Il est clair que la majorité du tribunal savait exactement ce qu’elle faisait en tournant le dos à Padilla. Après tout, le but ultime des nominations de droite à la magistrature est de renforcer le pouvoir du président. Les commentaires de Scalia sont particulièrement virulents à cet égard : « Le cœur même de la liberté garantie par notre système anglo-saxon de séparation des pouvoirs est la liberté de ne pas être emprisonné pour une durée indéterminée selon la volonté de l'exécutif. » Vraiment? Les remarques de Scalia démentent le fait qu'il a condamné Padilla à une incarcération pour une durée indéterminée en refusant d'entendre l'affaire. Il serait difficile de citer un exemple plus frappant d’hypocrisie personnelle. À l’inverse, le juge John Paul Stevens adopte un point de vue différent lorsqu’il déclare que l’affaire Padilla constitue « une menace unique et sans précédent pour la liberté de chaque citoyen américain… L’enjeu n’est rien de moins que l’essence d’une société libre… Car si cette nation est de rester fidèle aux idéaux symbolisés par son drapeau, il ne doit pas utiliser les outils des tyrans, même pour résister à un assaut des forces de la tyrannie. « Les outils des tyrans ? » Stevens exagère-t-il son point de vue ?

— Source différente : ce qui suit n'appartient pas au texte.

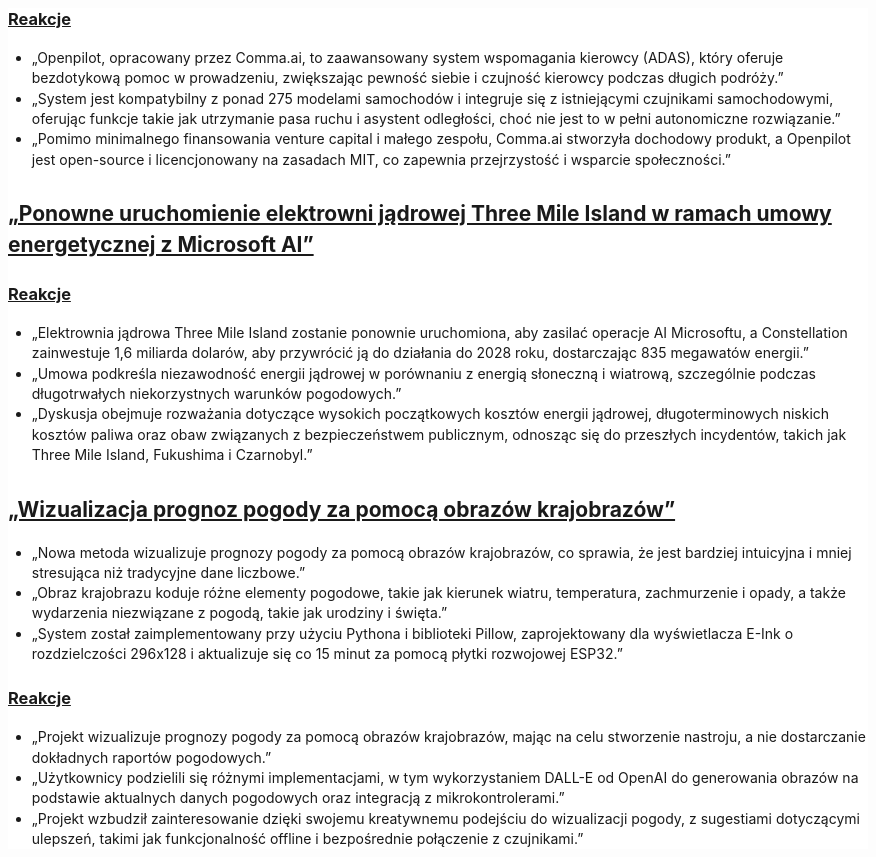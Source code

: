 ### [Reakcje](https://news.ycombinator.com/item?id=41600177)

- „Openpilot, opracowany przez Comma.ai, to zaawansowany system wspomagania kierowcy (ADAS), który oferuje bezdotykową pomoc w prowadzeniu, zwiększając pewność siebie i czujność kierowcy podczas długich podróży.”
- „System jest kompatybilny z ponad 275 modelami samochodów i integruje się z istniejącymi czujnikami samochodowymi, oferując funkcje takie jak utrzymanie pasa ruchu i asystent odległości, choć nie jest to w pełni autonomiczne rozwiązanie.”
- „Pomimo minimalnego finansowania venture capital i małego zespołu, Comma.ai stworzyła dochodowy produkt, a Openpilot jest open-source i licencjonowany na zasadach MIT, co zapewnia przejrzystość i wsparcie społeczności.”

## [„Ponowne uruchomienie elektrowni jądrowej Three Mile Island w ramach umowy energetycznej z Microsoft AI”](https://www.reuters.com/markets/deals/constellation-inks-power-supply-deal-with-microsoft-2024-09-20/)

### [Reakcje](https://news.ycombinator.com/item?id=41601443)

- „Elektrownia jądrowa Three Mile Island zostanie ponownie uruchomiona, aby zasilać operacje AI Microsoftu, a Constellation zainwestuje 1,6 miliarda dolarów, aby przywrócić ją do działania do 2028 roku, dostarczając 835 megawatów energii.”
- „Umowa podkreśla niezawodność energii jądrowej w porównaniu z energią słoneczną i wiatrową, szczególnie podczas długotrwałych niekorzystnych warunków pogodowych.”
- „Dyskusja obejmuje rozważania dotyczące wysokich początkowych kosztów energii jądrowej, długoterminowych niskich kosztów paliwa oraz obaw związanych z bezpieczeństwem publicznym, odnosząc się do przeszłych incydentów, takich jak Three Mile Island, Fukushima i Czarnobyl.”

## [„Wizualizacja prognoz pogody za pomocą obrazów krajobrazów”](https://github.com/lds133/weather_landscape)

- „Nowa metoda wizualizuje prognozy pogody za pomocą obrazów krajobrazów, co sprawia, że jest bardziej intuicyjna i mniej stresująca niż tradycyjne dane liczbowe.”
- „Obraz krajobrazu koduje różne elementy pogodowe, takie jak kierunek wiatru, temperatura, zachmurzenie i opady, a także wydarzenia niezwiązane z pogodą, takie jak urodziny i święta.”
- „System został zaimplementowany przy użyciu Pythona i biblioteki Pillow, zaprojektowany dla wyświetlacza E-Ink o rozdzielczości 296x128 i aktualizuje się co 15 minut za pomocą płytki rozwojowej ESP32.”

### [Reakcje](https://news.ycombinator.com/item?id=41603546)

- „Projekt wizualizuje prognozy pogody za pomocą obrazów krajobrazów, mając na celu stworzenie nastroju, a nie dostarczanie dokładnych raportów pogodowych.”
- „Użytkownicy podzielili się różnymi implementacjami, w tym wykorzystaniem DALL-E od OpenAI do generowania obrazów na podstawie aktualnych danych pogodowych oraz integracją z mikrokontrolerami.”
- „Projekt wzbudził zainteresowanie dzięki swojemu kreatywnemu podejściu do wizualizacji pogody, z sugestiami dotyczącymi ulepszeń, takimi jak funkcjonalność offline i bezpośrednie połączenie z czujnikami.”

Pas vraiment. Ce qui rend cette affaire si extraordinaire, c’est que sa signification est tout à fait simple. Il n’est pas demandé au tribunal d’ergoter sur des aspects sans conséquence de la loi. On leur demande catégoriquement si les citoyens américains ont ou non des droits. C'est aussi simple que cela. Padilla a été privé de TOUS ses droits, pas seulement de quelques-uns. Nous devons donc nous demander : les citoyens américains ont-ils droit à des protections juridiques (définies) ou ces protections sont-elles simplement accordées à la discrétion du président ? Et si notre liberté personnelle dépend des caprices subjectifs du président, alors pourquoi parler de droits « inaliénables » ? Pourquoi, en effet ?
Il n’y a rien de hasard dans la façon dont l’affaire Padilla s’est développée. En fait, diverses organisations opérant ouvertement dans le pays sont déterminées à changer les principes fondamentaux de la justice américaine. Avec Padilla, ces groupes ont remporté une victoire majeure et porté un coup mortel au cœur même de notre système. Tant que Padilla restera en prison, privé de tous ses droits constitutionnels, il n’y aura aucune garantie de liberté personnelle en Amérique.